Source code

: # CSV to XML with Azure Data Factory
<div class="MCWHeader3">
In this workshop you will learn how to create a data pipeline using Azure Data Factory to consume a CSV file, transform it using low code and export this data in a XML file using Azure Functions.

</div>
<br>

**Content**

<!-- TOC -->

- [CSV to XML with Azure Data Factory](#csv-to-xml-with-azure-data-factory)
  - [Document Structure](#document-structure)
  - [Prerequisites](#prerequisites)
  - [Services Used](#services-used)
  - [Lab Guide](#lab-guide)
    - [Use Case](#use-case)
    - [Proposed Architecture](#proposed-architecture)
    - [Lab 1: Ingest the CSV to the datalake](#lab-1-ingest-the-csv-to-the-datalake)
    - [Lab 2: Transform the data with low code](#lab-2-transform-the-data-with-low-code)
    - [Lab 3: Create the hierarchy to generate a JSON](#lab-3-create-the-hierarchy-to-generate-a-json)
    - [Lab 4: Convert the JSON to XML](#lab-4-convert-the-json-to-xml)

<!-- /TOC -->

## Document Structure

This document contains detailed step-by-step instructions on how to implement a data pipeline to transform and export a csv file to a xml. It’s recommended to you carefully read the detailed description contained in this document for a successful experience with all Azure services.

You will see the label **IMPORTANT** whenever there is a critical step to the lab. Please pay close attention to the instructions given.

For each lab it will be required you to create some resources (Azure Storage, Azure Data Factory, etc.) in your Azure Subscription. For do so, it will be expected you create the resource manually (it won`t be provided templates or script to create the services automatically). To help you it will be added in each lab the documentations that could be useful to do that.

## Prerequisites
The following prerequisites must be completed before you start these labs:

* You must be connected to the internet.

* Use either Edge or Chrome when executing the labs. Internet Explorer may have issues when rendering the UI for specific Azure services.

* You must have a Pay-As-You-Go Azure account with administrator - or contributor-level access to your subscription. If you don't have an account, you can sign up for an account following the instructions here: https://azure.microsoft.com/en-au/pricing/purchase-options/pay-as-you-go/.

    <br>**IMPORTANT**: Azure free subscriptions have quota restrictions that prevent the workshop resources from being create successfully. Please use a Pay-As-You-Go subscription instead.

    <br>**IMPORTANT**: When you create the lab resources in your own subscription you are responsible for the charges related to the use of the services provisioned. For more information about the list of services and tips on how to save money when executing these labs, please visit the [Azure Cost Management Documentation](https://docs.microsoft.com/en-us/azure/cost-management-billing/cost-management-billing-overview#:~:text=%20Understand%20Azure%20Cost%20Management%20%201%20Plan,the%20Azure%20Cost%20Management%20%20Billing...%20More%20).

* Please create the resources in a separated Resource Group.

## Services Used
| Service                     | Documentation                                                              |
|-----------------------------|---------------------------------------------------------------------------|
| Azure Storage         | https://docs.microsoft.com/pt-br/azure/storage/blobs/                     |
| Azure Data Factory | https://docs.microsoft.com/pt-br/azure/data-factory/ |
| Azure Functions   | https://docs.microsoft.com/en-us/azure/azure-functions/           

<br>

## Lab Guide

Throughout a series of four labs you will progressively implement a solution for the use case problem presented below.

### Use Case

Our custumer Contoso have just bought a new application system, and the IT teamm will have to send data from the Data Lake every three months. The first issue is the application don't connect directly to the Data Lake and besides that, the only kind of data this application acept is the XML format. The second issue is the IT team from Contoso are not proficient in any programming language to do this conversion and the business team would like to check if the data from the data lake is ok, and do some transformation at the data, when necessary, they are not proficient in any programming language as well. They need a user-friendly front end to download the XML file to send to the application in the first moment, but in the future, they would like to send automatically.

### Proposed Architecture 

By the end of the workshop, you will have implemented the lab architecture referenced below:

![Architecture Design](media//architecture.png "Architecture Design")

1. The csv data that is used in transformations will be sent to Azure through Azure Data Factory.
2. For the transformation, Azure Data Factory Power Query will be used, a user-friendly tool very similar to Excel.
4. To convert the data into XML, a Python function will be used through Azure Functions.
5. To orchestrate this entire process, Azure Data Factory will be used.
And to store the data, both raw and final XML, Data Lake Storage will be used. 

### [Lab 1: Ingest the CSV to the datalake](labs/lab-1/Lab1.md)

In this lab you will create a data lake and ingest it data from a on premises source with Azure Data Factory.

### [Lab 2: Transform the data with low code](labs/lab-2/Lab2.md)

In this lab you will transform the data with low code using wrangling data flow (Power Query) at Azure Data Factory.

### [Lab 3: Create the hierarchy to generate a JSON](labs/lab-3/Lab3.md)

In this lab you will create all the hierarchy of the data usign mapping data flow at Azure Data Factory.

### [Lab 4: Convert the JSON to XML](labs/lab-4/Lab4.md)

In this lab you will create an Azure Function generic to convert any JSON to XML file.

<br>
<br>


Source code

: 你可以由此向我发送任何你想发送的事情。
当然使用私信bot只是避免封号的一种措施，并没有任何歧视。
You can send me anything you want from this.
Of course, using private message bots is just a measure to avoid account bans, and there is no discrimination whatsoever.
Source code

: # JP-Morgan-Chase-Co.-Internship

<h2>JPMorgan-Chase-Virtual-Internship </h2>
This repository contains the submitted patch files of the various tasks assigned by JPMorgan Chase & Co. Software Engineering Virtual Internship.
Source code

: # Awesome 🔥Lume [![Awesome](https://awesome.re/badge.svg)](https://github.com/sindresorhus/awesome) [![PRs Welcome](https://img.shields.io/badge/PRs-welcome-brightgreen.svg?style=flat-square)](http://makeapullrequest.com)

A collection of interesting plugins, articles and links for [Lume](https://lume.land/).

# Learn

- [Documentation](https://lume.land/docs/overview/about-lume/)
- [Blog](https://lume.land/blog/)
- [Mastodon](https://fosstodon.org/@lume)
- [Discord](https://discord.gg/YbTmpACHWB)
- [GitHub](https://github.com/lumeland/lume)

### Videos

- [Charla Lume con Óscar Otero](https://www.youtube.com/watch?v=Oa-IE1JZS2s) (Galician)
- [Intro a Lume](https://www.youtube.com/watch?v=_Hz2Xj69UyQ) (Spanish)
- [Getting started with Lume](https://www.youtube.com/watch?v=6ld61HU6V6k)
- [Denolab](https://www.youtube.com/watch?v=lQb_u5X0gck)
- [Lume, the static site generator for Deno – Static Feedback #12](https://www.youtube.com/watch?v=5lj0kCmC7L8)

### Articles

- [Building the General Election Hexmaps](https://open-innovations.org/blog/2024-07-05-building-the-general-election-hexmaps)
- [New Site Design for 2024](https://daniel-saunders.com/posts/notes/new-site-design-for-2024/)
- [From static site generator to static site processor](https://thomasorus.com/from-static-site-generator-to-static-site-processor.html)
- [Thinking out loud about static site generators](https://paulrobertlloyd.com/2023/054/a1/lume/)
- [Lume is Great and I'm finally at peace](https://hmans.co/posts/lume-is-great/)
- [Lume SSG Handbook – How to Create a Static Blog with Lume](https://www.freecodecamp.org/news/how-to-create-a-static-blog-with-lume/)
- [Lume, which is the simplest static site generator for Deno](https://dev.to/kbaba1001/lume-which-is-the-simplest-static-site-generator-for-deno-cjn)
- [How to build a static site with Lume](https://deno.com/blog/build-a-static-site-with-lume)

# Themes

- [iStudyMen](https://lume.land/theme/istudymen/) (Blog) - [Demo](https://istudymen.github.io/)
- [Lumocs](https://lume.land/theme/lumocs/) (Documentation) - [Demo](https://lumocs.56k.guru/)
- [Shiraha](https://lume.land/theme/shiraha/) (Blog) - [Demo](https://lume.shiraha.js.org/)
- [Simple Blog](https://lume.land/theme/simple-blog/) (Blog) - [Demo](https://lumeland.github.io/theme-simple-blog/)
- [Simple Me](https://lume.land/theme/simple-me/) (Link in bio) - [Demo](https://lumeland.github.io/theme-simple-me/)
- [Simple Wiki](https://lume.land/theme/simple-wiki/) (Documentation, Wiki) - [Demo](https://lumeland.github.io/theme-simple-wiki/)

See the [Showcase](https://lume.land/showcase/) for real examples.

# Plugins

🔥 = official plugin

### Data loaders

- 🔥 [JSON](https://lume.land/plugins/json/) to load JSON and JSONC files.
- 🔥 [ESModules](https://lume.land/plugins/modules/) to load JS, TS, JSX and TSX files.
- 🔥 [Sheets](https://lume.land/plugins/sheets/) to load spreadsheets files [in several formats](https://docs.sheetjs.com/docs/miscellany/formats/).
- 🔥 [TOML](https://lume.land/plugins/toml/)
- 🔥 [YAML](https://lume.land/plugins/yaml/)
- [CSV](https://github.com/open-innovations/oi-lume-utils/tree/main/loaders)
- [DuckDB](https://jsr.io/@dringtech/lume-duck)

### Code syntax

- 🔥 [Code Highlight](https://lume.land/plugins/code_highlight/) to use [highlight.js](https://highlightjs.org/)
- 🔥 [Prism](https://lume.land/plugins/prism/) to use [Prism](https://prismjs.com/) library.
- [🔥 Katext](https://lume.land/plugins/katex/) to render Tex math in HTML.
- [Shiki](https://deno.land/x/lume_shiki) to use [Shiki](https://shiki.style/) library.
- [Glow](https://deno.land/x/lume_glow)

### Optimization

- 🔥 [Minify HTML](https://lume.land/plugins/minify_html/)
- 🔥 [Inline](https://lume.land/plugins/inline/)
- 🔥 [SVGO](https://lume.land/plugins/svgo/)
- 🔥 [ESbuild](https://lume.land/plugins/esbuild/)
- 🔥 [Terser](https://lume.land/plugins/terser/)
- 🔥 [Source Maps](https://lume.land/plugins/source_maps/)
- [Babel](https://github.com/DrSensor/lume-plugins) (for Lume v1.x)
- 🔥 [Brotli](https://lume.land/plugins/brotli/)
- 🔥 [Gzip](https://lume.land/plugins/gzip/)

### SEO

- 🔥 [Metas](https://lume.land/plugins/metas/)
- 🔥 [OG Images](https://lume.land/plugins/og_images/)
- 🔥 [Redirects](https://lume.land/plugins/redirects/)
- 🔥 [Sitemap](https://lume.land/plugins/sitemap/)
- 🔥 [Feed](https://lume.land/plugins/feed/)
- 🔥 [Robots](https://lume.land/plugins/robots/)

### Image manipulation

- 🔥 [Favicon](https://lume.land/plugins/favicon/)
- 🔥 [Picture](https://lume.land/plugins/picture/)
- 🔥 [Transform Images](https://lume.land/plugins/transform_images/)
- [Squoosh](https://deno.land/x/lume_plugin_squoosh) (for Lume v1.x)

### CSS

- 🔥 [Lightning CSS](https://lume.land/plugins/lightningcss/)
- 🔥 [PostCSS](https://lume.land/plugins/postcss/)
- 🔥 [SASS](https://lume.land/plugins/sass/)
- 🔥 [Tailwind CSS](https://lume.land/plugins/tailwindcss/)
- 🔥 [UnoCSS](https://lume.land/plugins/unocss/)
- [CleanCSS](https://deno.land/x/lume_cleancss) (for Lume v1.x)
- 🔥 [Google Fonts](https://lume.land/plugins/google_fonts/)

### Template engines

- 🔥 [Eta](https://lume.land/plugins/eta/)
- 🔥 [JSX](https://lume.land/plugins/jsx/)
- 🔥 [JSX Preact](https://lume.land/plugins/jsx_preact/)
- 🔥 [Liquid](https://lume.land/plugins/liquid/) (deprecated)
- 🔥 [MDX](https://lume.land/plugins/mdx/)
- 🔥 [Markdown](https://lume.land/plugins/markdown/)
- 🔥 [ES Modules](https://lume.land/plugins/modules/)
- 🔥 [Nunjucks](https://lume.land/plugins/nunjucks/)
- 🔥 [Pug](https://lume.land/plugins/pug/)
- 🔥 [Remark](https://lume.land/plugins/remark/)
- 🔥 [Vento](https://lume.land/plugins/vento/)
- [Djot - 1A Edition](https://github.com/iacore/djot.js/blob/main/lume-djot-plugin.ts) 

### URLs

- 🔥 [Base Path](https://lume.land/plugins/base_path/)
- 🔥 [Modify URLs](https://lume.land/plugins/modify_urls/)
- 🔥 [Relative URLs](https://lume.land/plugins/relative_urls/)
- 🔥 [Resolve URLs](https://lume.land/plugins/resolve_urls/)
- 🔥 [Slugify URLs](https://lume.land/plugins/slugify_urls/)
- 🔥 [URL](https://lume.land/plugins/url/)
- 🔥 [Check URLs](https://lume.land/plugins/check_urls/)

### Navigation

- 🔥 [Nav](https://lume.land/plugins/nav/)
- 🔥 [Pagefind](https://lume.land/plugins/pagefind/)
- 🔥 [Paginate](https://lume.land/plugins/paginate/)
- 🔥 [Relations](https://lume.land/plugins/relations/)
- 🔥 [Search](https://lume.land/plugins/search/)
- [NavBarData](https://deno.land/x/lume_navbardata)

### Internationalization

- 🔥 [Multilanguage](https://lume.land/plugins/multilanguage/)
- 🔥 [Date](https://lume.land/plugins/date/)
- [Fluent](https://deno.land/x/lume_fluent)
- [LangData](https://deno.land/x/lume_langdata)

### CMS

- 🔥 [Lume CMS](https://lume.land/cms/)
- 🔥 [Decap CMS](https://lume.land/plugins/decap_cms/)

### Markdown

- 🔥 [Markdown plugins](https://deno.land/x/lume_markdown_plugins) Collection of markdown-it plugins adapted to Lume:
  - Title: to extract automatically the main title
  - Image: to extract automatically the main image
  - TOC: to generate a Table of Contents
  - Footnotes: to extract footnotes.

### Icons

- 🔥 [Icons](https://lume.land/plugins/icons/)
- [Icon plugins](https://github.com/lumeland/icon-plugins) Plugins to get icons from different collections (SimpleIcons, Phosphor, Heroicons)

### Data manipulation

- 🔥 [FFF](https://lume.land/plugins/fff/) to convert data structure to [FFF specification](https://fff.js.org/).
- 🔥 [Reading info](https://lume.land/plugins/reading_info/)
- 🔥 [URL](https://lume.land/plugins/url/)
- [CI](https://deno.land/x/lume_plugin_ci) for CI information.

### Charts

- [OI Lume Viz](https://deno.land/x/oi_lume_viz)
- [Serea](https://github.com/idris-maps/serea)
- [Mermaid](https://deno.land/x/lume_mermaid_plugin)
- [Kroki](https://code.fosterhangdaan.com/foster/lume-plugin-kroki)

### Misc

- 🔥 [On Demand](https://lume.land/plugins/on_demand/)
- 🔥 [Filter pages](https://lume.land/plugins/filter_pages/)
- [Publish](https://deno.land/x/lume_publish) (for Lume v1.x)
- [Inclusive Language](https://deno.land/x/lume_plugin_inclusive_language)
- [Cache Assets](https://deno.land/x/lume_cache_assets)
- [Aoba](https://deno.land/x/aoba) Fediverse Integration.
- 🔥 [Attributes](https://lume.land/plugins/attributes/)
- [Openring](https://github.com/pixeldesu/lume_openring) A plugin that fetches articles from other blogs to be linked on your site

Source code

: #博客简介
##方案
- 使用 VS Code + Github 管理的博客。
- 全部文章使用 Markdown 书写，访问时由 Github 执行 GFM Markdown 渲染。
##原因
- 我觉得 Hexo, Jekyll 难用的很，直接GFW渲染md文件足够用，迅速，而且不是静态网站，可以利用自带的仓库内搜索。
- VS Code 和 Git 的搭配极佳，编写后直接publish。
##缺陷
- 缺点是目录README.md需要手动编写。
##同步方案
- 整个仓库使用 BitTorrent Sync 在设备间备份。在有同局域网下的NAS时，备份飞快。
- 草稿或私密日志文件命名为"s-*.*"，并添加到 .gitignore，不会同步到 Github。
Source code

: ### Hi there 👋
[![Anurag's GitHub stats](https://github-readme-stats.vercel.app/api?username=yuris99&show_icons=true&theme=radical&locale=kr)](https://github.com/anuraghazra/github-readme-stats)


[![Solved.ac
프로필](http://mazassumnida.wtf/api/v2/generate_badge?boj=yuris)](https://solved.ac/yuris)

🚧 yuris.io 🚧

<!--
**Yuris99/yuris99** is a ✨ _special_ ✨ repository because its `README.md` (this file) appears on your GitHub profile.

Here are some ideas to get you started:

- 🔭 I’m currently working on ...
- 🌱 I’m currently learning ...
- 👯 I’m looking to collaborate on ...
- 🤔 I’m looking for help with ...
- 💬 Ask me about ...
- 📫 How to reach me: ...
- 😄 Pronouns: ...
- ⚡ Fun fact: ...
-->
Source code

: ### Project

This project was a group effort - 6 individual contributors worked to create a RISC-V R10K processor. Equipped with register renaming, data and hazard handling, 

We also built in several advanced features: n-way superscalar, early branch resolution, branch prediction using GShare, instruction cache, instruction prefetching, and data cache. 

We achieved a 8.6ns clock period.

-------

TASK:
Answer with nothing but the count of lines in the entries that hold the word "several".

FINISHED TASK:
2